Customized head molds reduce motion during resting state fMRI scans.

Author information

1
Sackler Institute for Developmental Psychobiology, Department of Psychiatry, Weill Cornell Medicine, 1300 York Avenue, Box 140, New York, NY, 10065, USA. Electronic address: jdp9009@nyp.org.
2
Sackler Institute for Developmental Psychobiology, Department of Psychiatry, Weill Cornell Medicine, 1300 York Avenue, Box 140, New York, NY, 10065, USA. Electronic address: bes2037@med.cornell.edu.
3
Sackler Institute for Developmental Psychobiology, Department of Psychiatry, Weill Cornell Medicine, 1300 York Avenue, Box 140, New York, NY, 10065, USA. Electronic address: melaniesilverman22@gmail.com.
4
Sackler Institute for Developmental Psychobiology, Department of Psychiatry, Weill Cornell Medicine, 1300 York Avenue, Box 140, New York, NY, 10065, USA. Electronic address: eajodan@gmail.com.
5
Sackler Institute for Developmental Psychobiology, Department of Psychiatry, Weill Cornell Medicine, 1300 York Avenue, Box 140, New York, NY, 10065, USA. Electronic address: D.J.Bos-2@umcutrecht.nl.
6
Sackler Institute for Developmental Psychobiology, Department of Psychiatry, Weill Cornell Medicine, 1300 York Avenue, Box 140, New York, NY, 10065, USA. Electronic address: rej2004@med.cornell.edu.

Abstract

Head motion causes artifacts in functional magnetic resonance imaging (fMRI) scans, a problem especially relevant for task-free resting state paradigms and for developmental, aging, and clinical populations.

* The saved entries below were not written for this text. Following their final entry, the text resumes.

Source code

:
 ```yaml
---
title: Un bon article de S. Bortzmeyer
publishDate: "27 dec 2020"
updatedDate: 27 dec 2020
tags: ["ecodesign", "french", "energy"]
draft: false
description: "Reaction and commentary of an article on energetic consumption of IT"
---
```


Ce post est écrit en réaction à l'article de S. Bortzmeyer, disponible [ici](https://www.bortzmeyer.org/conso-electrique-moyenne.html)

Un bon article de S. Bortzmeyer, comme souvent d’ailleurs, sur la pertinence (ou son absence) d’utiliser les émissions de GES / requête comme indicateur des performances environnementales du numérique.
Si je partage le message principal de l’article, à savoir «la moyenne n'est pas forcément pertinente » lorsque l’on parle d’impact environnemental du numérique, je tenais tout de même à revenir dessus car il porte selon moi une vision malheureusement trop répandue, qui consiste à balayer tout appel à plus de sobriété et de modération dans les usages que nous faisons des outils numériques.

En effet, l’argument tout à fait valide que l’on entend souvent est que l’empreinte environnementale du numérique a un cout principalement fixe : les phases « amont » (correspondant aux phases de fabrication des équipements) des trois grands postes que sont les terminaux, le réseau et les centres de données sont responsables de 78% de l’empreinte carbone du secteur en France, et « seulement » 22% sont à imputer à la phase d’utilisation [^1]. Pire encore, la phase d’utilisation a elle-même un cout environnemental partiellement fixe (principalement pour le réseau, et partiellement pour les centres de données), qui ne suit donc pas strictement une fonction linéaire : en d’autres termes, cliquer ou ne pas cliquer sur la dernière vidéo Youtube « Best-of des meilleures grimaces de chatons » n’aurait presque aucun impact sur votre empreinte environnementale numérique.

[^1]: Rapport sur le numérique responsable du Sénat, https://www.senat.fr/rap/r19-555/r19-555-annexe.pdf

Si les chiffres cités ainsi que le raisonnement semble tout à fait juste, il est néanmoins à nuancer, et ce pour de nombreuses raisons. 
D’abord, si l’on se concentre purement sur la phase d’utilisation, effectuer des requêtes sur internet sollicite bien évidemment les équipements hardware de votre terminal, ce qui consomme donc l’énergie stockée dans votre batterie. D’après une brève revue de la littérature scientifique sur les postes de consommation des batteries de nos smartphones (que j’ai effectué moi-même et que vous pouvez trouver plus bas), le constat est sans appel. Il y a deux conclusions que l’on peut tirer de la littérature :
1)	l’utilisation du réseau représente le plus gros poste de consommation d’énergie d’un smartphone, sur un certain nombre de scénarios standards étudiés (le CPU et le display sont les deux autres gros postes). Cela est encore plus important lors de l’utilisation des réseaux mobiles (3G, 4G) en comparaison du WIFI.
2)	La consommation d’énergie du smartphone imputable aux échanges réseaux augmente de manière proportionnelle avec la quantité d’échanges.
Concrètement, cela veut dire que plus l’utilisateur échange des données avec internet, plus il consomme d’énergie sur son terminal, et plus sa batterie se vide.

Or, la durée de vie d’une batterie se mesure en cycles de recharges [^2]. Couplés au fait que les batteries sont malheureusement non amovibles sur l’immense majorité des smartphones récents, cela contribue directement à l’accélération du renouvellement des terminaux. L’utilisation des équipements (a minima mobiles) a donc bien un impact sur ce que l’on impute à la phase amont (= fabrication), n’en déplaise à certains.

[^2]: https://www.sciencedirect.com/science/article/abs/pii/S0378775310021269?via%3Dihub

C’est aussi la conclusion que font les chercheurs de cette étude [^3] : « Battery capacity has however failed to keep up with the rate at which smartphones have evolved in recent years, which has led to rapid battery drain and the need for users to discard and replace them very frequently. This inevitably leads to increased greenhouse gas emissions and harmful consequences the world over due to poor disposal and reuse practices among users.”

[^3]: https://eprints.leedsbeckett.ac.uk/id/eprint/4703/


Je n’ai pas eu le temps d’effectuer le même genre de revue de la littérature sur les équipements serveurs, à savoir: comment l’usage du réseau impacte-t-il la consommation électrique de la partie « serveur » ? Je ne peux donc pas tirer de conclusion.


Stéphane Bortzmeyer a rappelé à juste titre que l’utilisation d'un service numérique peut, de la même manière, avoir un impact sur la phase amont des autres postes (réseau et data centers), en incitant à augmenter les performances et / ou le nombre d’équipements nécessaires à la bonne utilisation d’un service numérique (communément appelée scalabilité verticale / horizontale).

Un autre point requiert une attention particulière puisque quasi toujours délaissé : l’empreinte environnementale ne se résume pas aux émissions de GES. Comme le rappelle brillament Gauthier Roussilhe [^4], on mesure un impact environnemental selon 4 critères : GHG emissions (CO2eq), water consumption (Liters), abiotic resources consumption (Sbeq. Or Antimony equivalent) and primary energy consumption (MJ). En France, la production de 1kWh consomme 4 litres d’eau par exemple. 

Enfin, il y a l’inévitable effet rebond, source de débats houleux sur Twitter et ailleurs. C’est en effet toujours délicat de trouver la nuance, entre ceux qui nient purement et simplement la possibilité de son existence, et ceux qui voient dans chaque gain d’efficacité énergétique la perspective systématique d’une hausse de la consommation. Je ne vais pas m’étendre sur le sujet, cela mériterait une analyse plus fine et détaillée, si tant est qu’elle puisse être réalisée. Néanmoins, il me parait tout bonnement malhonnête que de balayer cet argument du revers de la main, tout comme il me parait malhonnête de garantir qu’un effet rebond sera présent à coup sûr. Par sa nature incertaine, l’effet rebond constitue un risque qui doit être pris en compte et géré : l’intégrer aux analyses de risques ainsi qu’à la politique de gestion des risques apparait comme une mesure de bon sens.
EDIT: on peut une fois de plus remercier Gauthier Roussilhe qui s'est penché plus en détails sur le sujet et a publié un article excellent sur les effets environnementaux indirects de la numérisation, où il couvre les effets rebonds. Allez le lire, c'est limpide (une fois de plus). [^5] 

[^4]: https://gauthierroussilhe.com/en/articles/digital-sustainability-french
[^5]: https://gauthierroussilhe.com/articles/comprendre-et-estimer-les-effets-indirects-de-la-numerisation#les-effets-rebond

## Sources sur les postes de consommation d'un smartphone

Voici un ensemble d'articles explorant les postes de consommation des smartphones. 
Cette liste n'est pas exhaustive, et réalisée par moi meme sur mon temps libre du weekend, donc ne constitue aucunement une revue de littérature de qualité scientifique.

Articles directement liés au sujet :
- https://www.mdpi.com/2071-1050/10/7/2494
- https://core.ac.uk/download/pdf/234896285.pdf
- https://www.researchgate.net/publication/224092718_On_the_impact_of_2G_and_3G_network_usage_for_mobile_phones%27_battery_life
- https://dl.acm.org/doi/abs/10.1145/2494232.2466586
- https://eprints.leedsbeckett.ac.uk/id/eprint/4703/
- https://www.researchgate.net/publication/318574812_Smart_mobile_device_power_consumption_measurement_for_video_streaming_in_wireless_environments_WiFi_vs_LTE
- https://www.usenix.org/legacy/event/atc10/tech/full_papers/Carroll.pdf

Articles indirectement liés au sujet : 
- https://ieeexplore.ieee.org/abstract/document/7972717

In a cohort spanning 7-28 years old (mean age 15) we produced customized head-anatomy-specific Styrofoam molds for each subject that inserted into an MRI head coil. We scanned these subjects under two conditions: using our standard procedure of packing the head coil with foam padding about the head to reduce head motion, and using the customized molds to reduce head motion. In 12 of 13 subjects, the molds reduced head motion throughout the scan and reduced the fraction of a scan with substantial motion (i.e., volumes with motion notably above baseline levels of motion). Motion was reduced in all 6 head position estimates, especially in rotational, left-right, and superior-inferior directions. Motion was reduced throughout the full age range studied, including children, adolescents, and young adults. In terms of the fMRI data itself, quality indices improved with the head mold on, scrubbing analyses detected less distance-dependent artifact in scans with the head mold on, and distant-dependent artifact was less evident in both the entire scan and also during only low-motion volumes. Subjects found the molds comfortable. Head molds are thus effective tools for reducing head motion, and motion artifacts, during fMRI scans.